Poncho and Lefty’s, home of the Big Kahuna Burger (four pounds of beef and three loaves of bread)
Hare, Texas (located Farm Road 1331 and CO Road 429)
Saturday night is just around the corner and you’re tired of the 3-D movies and restaurants that give you those awful buzzer thingys. There really is something different to do.
Go to Poncho and Lefty’s, but go early because it’s always crowded on Friday and Saturday nights. There’s a band on Saturday night and the music doesn’t stop until around midnight. Don’t even bother to bring your Visa or MasterCard because this is a cash only deal. Unlike the Circleville Store that is open during the day, Poncho and Lefty’s doesn’t get started until 4:30 p.m.
Sandoval Bar and Grill
(located between Hare and Thrall)
You know Sandoval residents have their priorities straight when you hear… “We have a church on one corner and a bar on the other. What more do you need?”

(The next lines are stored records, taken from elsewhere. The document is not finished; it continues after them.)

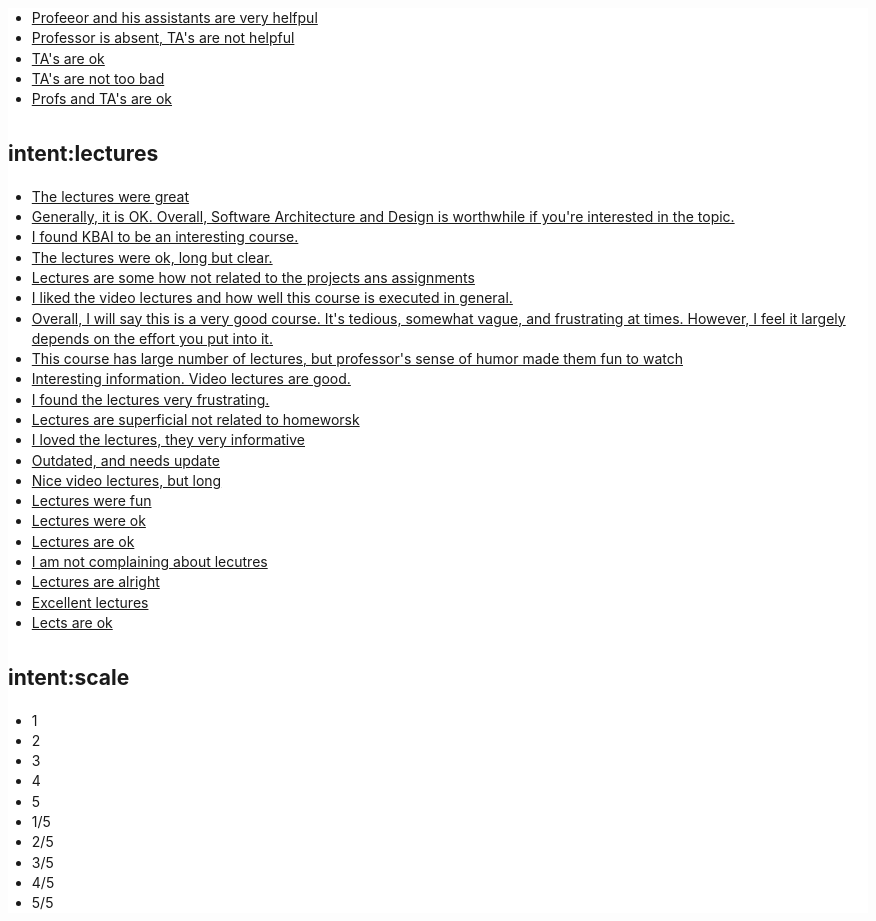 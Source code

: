 - [Profeeor and his assistants are very helfpul](mentors_text)
- [Professor is absent, TA's are not helpful](mentors_text)
- [TA's are ok](assignments_text)
- [TA's are not too bad](assignments_text)
- [Profs and TA's are ok](assignments_text)

## intent:lectures
- [The lectures were great](lectures_text)
- [Generally, it is OK. Overall, Software Architecture and Design is worthwhile if you're interested in the topic.](lectures_text)
- [I found KBAI to be an interesting course.](lectures_text)
- [The lectures were ok, long but clear.](lectures_text)
- [Lectures are some how not related to the projects ans assignments](lectures_text)
- [I liked the video lectures and how well this course is executed in general.](lectures_text)
- [Overall, I will say this is a very good course. It's tedious, somewhat vague, and frustrating at times. However, I feel it largely depends on the effort you put into it.](lectures_text)
- [This course has large number of lectures, but professor's sense of humor made them fun to watch](lectures_text)
- [Interesting information. Video lectures are good.](lectures_text)
- [I found the lectures very frustrating.](lectures_text)
- [Lectures are superficial not related to homeworsk](lectures_text)
- [I loved the lectures, they very informative](lectures_text)
- [Outdated, and needs update](lectures_text)
- [Nice video lectures, but long](lectures_text)
- [Lectures were fun](lectures_text)
- [Lectures were ok](lectures_text)
- [Lectures are ok](lectures_text)
- [I am not complaining about lecutres](lectures_text)
- [Lectures are alright](lectures_text)
- [Excellent lectures](lectures_text)
- [Lects are ok](lectures_text)

## intent:scale
- 1
- 2
- 3
- 4
- 5
- 1/5
- 2/5
- 3/5
- 4/5
- 5/5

Before cooling off with a cold brew at the Sandoval Bar and Grill, stop off at the Zion Lutheran Church which has served this community for a hundred years. The church is usually open. You might say this isn’t exactly a high crime neighborhood. Just step in and admire the beautiful interior.

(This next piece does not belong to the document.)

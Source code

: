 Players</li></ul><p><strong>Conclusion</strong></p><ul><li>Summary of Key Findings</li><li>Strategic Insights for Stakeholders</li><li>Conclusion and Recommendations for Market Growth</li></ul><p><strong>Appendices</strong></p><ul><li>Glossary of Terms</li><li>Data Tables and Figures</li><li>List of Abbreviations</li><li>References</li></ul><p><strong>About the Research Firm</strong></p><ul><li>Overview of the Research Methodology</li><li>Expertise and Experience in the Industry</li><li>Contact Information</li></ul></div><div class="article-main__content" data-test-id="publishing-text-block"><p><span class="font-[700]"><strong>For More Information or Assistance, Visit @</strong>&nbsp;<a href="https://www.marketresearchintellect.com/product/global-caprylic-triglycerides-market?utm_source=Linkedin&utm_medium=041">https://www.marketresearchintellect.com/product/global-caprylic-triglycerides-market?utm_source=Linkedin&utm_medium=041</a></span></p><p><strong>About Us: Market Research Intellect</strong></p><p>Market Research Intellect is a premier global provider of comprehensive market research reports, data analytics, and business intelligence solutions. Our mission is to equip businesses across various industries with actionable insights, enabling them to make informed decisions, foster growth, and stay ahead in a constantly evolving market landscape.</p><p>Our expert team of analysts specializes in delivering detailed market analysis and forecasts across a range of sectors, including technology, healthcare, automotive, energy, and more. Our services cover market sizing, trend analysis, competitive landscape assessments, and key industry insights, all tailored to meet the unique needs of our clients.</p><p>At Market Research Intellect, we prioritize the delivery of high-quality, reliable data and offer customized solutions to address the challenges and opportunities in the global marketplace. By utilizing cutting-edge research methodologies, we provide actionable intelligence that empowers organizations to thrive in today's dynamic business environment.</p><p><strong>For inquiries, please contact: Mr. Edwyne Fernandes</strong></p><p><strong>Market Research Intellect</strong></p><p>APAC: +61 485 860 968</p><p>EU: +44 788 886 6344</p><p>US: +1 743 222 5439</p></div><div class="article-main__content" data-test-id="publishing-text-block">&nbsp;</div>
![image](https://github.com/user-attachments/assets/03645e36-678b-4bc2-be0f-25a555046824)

The graveyard outside tells the history of the unthinkable sadness of a child’s grave or the death of an entire family in an accident.

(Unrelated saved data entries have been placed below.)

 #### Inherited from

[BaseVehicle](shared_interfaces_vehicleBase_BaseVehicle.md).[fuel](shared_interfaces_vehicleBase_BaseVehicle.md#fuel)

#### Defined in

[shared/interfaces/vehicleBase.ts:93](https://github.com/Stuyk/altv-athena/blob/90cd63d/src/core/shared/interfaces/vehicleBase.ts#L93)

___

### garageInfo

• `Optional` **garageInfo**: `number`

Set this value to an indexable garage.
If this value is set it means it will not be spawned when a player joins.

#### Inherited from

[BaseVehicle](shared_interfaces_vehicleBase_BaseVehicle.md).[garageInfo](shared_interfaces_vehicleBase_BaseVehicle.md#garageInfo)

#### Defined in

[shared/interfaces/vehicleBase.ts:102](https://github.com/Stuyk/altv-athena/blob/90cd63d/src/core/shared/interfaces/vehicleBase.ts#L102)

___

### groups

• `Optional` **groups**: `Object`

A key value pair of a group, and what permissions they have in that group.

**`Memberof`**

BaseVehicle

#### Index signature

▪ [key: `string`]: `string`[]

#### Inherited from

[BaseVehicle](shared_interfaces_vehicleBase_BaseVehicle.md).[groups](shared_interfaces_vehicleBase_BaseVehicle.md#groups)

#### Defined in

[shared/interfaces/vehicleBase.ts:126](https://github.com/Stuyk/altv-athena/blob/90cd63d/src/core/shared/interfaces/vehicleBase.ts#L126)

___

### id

Well worth a meander among the stones.
Just around the corner is Tony Carrillo’s 100 years old Sandoval Bar and Grill. Tony has owned the building for 30 years. His son, Joe and girlfriend have rebuilt the kitchen to serve burgers and fries and plan to have live bands on the weekends. Joe explained that Sandoval is on the bar circuit. People like the slower pace and the unencumbered friendliness. The bar is open from noon to midnight.
Old Times Bar and Grill: “This place feels so comfortable”
(Rice’s Crossing at intersection of farm road 973 and 1660)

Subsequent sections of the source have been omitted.